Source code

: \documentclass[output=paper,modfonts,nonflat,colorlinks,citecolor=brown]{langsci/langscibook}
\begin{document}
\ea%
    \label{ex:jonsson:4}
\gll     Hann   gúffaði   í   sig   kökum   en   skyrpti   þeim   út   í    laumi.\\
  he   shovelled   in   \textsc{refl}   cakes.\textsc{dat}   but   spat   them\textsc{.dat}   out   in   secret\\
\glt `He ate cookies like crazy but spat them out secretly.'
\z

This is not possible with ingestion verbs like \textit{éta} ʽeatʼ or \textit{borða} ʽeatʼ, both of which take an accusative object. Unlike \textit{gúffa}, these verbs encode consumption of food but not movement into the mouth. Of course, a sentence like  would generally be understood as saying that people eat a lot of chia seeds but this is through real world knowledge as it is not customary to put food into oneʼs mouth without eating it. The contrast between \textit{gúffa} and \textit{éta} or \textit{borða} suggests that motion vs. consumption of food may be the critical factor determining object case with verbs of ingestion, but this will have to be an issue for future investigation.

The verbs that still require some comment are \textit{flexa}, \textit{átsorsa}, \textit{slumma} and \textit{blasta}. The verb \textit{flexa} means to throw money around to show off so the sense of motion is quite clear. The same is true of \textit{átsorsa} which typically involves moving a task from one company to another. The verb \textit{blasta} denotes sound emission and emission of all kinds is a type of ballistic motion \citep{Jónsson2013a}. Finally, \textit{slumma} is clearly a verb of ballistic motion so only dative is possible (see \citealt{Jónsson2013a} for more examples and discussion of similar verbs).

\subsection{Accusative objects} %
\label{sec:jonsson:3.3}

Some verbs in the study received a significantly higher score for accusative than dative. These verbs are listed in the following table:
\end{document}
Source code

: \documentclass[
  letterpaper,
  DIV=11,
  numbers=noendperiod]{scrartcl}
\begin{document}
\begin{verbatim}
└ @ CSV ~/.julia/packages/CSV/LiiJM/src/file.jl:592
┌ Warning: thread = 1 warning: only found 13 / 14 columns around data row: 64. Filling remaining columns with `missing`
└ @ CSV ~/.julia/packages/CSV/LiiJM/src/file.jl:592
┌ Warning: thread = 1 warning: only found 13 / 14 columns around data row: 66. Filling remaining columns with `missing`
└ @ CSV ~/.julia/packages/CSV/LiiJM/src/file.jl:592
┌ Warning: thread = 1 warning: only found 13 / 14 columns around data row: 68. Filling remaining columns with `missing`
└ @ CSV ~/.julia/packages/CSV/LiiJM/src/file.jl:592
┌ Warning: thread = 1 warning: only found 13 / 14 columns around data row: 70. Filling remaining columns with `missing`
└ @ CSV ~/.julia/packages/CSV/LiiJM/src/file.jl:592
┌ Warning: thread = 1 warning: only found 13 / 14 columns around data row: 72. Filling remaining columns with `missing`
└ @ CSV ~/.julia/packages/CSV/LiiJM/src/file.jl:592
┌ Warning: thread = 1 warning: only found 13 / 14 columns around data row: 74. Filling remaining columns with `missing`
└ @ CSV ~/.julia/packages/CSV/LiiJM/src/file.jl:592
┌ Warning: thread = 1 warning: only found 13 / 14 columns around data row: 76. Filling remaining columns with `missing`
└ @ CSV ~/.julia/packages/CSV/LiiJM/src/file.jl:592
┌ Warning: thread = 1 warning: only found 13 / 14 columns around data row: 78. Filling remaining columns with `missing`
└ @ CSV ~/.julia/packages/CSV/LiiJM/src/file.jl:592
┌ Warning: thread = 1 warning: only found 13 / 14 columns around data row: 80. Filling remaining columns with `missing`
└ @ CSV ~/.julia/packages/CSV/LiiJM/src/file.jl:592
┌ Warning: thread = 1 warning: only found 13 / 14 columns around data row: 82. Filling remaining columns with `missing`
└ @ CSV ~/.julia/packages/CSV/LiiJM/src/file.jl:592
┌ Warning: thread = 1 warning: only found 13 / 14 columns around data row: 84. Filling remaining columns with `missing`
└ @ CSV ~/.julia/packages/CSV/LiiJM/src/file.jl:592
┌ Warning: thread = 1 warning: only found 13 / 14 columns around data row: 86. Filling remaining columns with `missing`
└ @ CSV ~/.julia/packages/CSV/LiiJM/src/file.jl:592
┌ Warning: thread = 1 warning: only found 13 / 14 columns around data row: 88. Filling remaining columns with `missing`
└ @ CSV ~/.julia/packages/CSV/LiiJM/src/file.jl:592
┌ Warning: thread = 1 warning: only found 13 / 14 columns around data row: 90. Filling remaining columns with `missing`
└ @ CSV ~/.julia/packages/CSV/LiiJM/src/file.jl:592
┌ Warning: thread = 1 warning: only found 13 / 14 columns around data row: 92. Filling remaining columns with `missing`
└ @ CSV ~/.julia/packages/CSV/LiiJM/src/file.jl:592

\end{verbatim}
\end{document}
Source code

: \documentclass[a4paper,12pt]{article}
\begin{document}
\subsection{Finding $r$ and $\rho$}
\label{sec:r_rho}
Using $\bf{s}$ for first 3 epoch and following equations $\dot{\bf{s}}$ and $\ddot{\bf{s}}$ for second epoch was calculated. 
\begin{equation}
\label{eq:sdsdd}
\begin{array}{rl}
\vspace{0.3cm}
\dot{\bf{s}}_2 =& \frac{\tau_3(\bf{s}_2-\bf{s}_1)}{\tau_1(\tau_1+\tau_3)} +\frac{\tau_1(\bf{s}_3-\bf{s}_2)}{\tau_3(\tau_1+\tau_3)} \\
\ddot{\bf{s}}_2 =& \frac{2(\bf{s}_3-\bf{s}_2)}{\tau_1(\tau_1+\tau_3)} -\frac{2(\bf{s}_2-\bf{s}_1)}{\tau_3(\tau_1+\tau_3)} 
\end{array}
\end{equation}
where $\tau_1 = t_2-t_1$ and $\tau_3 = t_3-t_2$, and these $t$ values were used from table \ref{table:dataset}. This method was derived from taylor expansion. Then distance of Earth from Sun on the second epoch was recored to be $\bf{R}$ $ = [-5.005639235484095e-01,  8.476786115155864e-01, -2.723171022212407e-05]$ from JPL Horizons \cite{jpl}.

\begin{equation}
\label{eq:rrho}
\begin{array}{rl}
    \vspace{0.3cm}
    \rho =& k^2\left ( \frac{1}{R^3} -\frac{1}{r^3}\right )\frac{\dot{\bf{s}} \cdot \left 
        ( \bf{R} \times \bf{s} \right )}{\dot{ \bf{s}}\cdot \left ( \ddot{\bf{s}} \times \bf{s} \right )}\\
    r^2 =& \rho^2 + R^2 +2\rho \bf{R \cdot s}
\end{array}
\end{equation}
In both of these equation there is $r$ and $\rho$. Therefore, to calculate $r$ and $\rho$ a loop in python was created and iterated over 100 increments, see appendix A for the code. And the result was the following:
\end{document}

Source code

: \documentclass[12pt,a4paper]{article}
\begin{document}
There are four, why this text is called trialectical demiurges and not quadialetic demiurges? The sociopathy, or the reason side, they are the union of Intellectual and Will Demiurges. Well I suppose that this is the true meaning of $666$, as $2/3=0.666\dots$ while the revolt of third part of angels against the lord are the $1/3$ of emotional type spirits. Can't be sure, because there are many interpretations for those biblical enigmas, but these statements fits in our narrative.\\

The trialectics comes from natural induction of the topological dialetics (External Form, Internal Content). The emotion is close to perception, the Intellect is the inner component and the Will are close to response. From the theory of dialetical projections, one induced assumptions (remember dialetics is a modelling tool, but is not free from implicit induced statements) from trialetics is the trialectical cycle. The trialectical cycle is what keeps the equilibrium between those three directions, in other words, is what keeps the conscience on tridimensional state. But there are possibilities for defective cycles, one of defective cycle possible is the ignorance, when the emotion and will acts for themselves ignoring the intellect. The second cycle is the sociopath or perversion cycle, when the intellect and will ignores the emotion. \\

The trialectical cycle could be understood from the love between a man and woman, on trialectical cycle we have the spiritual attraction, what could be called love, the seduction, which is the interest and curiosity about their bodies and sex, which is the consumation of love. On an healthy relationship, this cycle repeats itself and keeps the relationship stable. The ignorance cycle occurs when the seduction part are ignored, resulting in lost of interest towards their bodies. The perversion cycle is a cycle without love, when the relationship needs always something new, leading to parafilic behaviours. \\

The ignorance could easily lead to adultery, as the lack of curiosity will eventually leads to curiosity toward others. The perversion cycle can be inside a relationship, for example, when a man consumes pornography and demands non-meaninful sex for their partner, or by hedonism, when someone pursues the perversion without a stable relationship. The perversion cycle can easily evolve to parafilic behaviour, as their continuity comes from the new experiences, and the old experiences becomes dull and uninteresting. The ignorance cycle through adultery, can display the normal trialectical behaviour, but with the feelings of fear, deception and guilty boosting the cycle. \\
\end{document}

__TASK GOAL__
Please go through the data above and copy each line containing the word "have".

__COMPLETED EXERCISE__
This is not possible with ingestion verbs like \textit{éta} ʽeatʼ or \textit{borða} ʽeatʼ, both of which take an accusative object. Unlike \textit{gúffa}, these verbs encode consumption of food but not movement into the mouth. Of course, a sentence like  would generally be understood as saying that people eat a lot of chia seeds but this is through real world knowledge as it is not customary to put food into oneʼs mouth without eating it. The contrast between \textit{gúffa} and \textit{éta} or \textit{borða} suggests that motion vs. consumption of food may be the critical factor determining object case with verbs of ingestion, but this will have to be an issue for future investigation.
The trialectical cycle could be understood from the love between a man and woman, on trialectical cycle we have the spiritual attraction, what could be called love, the seduction, which is the interest and curiosity about their bodies and sex, which is the consumation of love. On an healthy relationship, this cycle repeats itself and keeps the relationship stable. The ignorance cycle occurs when the seduction part are ignored, resulting in lost of interest towards their bodies. The perversion cycle is a cycle without love, when the relationship needs always something new, leading to parafilic behaviours. \\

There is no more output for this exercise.